If they come to your town, I hope that you will consider going to see them. These folks are probably NOT living off of past album sales...

Mar. 11th, 2007

buddha flip

the fog clears, slightly

Most of the afternoon was devoted to going 'round in circles trying to figure out how to post from my home page. (I seemed to be able to put something up when I was "outside," but once I was logged in there would be no "Post To Journal" button. Frustrating, but not without its rewards). 

As I was trying to figure this out, I stumbled around, trying to understand the social as well as technical method.

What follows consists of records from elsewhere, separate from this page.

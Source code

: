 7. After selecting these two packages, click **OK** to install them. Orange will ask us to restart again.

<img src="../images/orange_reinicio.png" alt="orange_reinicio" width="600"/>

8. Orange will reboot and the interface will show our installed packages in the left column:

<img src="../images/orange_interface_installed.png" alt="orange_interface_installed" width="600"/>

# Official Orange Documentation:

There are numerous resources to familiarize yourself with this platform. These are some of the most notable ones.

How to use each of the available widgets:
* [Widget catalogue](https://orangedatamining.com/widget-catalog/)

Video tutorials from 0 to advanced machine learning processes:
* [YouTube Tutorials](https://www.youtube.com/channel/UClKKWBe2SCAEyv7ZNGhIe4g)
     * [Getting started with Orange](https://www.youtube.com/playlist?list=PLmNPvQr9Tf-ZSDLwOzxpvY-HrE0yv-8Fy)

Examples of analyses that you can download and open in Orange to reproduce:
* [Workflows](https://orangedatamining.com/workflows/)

Very pleased to get a quick and cordial reply from britgeekgrrl, (thank you!) which increased my awareness that the deathless prose recorded here reaches a possible audience. Also, I'm looking forwarding to understanding the mythology about which rm is so obviously knowledgeable and passionate--writing a book or is it a screenplay or both?  As people from Jamaica seem to say in this context, "Much respect" to you Mlle. as I think there is something brave and wonderful about someone willing to there inner world out there.

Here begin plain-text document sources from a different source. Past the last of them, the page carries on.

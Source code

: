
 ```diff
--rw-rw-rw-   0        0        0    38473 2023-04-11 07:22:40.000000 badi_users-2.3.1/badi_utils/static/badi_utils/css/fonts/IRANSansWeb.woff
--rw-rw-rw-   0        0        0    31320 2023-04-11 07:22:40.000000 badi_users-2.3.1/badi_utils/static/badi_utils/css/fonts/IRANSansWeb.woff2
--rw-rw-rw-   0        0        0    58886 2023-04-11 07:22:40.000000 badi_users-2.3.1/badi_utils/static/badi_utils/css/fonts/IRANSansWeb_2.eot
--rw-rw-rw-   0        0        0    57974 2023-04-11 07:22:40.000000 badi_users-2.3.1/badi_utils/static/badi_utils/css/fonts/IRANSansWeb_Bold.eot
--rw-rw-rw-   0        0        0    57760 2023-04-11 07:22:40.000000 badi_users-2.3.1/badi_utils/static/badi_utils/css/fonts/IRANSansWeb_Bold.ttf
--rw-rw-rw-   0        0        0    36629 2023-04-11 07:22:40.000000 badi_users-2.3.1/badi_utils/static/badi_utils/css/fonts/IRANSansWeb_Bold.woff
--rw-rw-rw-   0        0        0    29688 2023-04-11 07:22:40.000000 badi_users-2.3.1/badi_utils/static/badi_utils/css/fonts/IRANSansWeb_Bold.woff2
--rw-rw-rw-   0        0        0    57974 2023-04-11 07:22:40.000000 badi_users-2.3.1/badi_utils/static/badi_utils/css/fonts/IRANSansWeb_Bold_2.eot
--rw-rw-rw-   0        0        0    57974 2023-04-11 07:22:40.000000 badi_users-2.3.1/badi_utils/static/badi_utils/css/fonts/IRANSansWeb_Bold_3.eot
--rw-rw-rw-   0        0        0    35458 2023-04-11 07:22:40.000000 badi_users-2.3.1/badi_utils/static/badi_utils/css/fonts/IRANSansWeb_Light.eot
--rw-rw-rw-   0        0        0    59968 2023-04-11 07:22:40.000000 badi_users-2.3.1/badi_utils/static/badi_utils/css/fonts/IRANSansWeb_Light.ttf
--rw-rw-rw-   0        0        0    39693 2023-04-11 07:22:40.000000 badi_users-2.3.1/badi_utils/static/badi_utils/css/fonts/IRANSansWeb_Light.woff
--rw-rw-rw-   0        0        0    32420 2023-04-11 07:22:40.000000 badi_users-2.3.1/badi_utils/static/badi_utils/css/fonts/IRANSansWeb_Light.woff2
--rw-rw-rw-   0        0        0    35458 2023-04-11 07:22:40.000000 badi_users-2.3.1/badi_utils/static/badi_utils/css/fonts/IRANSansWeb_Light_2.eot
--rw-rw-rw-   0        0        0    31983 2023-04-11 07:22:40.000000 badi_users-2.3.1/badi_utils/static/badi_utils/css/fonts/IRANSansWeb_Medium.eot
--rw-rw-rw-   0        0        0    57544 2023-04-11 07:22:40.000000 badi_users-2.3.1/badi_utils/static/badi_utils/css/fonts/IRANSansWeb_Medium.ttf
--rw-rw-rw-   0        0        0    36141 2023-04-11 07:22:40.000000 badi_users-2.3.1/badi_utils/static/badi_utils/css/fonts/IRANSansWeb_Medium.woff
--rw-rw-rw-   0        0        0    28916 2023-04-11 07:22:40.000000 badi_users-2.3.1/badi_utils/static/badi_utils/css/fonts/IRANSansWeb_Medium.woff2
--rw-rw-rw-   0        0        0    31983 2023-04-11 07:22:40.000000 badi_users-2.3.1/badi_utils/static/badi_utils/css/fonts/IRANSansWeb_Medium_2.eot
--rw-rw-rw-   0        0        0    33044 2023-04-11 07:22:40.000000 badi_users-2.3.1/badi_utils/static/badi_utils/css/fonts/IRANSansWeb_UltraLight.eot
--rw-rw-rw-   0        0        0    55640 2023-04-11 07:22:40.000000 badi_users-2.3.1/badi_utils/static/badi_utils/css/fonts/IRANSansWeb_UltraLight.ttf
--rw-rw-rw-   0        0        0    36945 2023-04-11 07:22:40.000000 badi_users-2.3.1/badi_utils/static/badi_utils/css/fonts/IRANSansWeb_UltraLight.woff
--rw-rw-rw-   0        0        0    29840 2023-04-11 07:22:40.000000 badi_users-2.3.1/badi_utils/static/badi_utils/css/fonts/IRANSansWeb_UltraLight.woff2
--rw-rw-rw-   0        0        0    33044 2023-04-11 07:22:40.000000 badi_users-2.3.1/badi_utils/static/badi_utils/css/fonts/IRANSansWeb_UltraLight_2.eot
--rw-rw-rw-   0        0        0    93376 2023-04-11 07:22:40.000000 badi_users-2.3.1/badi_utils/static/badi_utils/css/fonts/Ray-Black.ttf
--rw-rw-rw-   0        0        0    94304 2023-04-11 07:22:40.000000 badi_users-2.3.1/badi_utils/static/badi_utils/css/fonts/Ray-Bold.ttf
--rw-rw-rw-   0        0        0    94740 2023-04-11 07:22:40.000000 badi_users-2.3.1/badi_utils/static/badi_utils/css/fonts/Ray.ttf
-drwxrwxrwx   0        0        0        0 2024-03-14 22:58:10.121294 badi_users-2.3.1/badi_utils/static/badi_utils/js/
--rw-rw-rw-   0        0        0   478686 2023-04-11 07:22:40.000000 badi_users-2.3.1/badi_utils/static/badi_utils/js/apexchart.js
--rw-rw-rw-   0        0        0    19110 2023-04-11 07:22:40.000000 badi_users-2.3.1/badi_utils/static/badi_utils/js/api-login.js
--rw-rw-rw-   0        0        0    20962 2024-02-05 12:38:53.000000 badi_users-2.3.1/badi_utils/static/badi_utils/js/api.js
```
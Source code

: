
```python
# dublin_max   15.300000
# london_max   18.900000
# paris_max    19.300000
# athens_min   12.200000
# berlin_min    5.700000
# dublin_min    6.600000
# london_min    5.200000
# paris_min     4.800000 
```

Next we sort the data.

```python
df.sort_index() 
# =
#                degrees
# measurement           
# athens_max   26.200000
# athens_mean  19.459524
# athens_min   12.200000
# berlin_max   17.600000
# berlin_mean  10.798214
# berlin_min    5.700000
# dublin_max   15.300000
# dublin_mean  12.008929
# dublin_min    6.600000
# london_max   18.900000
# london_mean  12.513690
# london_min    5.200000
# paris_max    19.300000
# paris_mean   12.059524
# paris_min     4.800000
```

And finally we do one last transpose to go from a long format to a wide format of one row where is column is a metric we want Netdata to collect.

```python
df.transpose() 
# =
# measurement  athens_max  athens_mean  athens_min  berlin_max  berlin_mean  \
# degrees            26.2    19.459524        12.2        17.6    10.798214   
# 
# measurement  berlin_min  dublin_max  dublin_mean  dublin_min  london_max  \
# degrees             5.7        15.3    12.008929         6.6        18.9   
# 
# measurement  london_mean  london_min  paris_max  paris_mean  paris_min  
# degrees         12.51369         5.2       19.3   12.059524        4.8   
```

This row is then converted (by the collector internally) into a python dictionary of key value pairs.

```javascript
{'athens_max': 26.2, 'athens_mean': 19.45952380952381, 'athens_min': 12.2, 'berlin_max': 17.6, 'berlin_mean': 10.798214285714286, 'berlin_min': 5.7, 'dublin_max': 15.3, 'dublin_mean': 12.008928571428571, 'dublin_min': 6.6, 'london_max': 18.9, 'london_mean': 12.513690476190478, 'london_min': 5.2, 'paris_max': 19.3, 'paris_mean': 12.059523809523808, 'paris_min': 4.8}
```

I also find additional points of resonance w/ britgeekgrrl as she refers to trying to reconcile creative interests and projects with the exigencies of making a living.

I find myself in a sort of parallel struggle: the job that I have held for several years has great interest for me--I'm a psychiatric social worker/psychotherapist working with people who have all sorts of issues around suicidality and self-destructiveness (not a reflection of my own stuff, in case you were wondering...) -- but it's clearing becoming inadequate to pay the bills for a middle class lifestyle, which at age 50 and with a family, I'm not willing to give up.  Meanwhile, when I try to come up with what else I might do--well, I come up with lots of ideas that would be creatively fulfilling, but they would be good for f*ckall in terms of making money and taking care of the fam.  The classic "solution" would be to have your work that you do to put food on the table, and then your passion/your art.

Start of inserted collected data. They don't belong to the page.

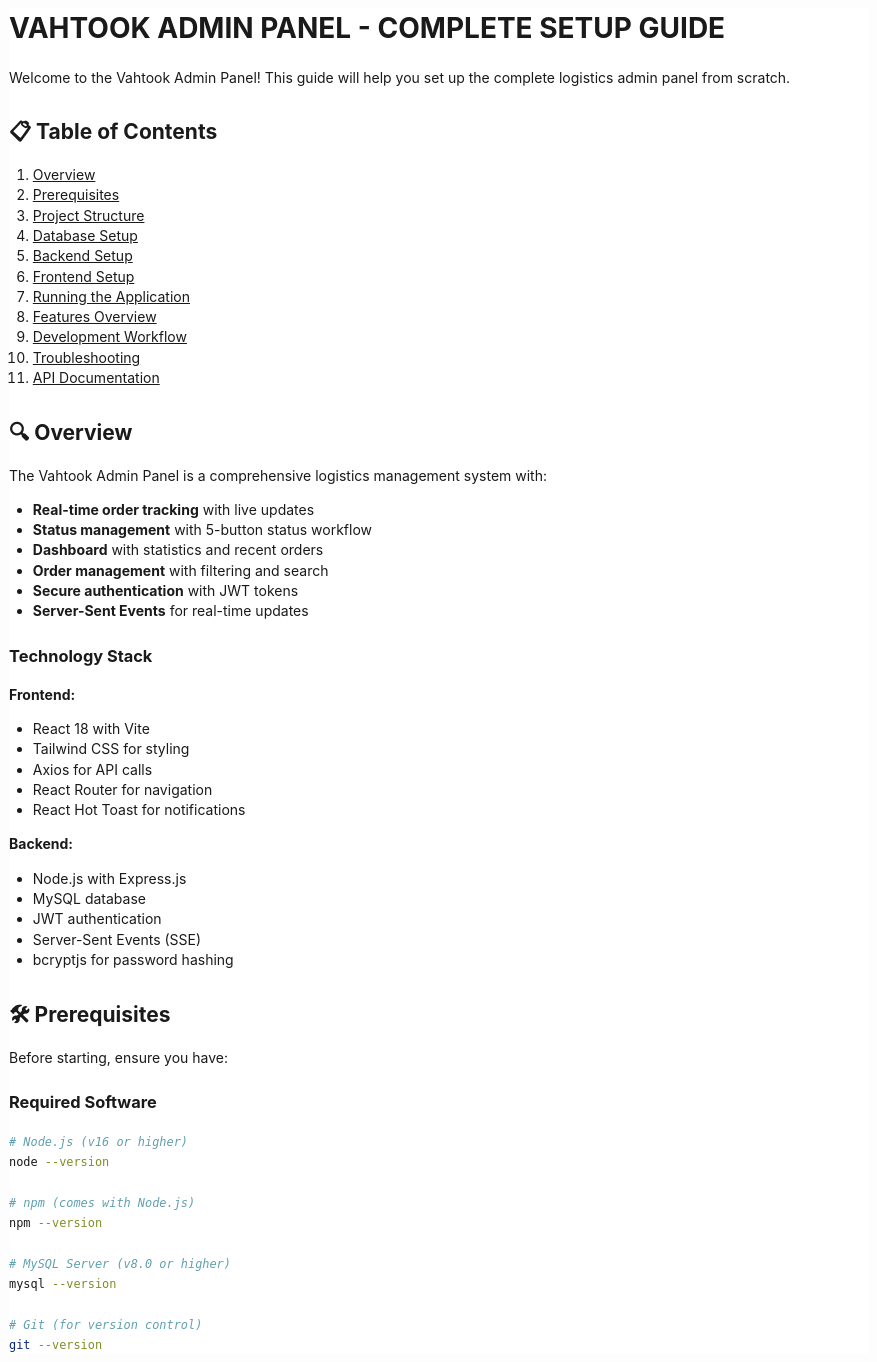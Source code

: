 # VAHTOOK ADMIN PANEL - COMPLETE SETUP GUIDE

Welcome to the Vahtook Admin Panel! This guide will help you set up the complete logistics admin panel from scratch.

## 📋 Table of Contents

1. [Overview](#overview)
2. [Prerequisites](#prerequisites)
3. [Project Structure](#project-structure)
4. [Database Setup](#database-setup)
5. [Backend Setup](#backend-setup)
6. [Frontend Setup](#frontend-setup)
7. [Running the Application](#running-the-application)
8. [Features Overview](#features-overview)
9. [Development Workflow](#development-workflow)
10. [Troubleshooting](#troubleshooting)
11. [API Documentation](#api-documentation)

## 🔍 Overview

The Vahtook Admin Panel is a comprehensive logistics management system with:

- **Real-time order tracking** with live updates
- **Status management** with 5-button status workflow
- **Dashboard** with statistics and recent orders
- **Order management** with filtering and search
- **Secure authentication** with JWT tokens
- **Server-Sent Events** for real-time updates

### Technology Stack

**Frontend:**
- React 18 with Vite
- Tailwind CSS for styling
- Axios for API calls
- React Router for navigation
- React Hot Toast for notifications

**Backend:**
- Node.js with Express.js
- MySQL database
- JWT authentication
- Server-Sent Events (SSE)
- bcryptjs for password hashing

## 🛠 Prerequisites

Before starting, ensure you have:

### Required Software
```bash
# Node.js (v16 or higher)
node --version

# npm (comes with Node.js)
npm --version

# MySQL Server (v8.0 or higher)
mysql --version

# Git (for version control)
git --version
```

It seems that there might have been a time in the not so distant past when you could get by with a marginal income while pursuing the muse. I don't think I have to tell you that the possibility of that balancing act seems to be going away...or gone.

I don't mean to whine or complain. There is much, MUCH for which I am grateful, but it does seem that the culture has turned somewhat against the dreamers. Maybe it's unreasonable to expect it to be any other way. Or there might even be the argument that is kind of suggested by Harry Lime's speech (that I think Orson Welles may have actually written), 

"In Italy for thirty years under the Borgias they had warfare, terror, murder, bloodshed - but they produced Michelangelo, Leonardo da Vinci, and the Renaissance. In Switzerland they had brotherly love, 500 years of democracy and peace, and what did that produce? The cuckoo clock. So long, Holly." 

Certainly sounds like we're not far from the former now, but in fairness, when I just looked up the quote there's the suggestion that Welles actually copied it from Mussolini. Oh dear.

buddha flip

Chaos in the old suburbs, pt. 2

I am uncertain if my first attempt at posting worked. If this is redundant, I hope that you will accept a novice's apology.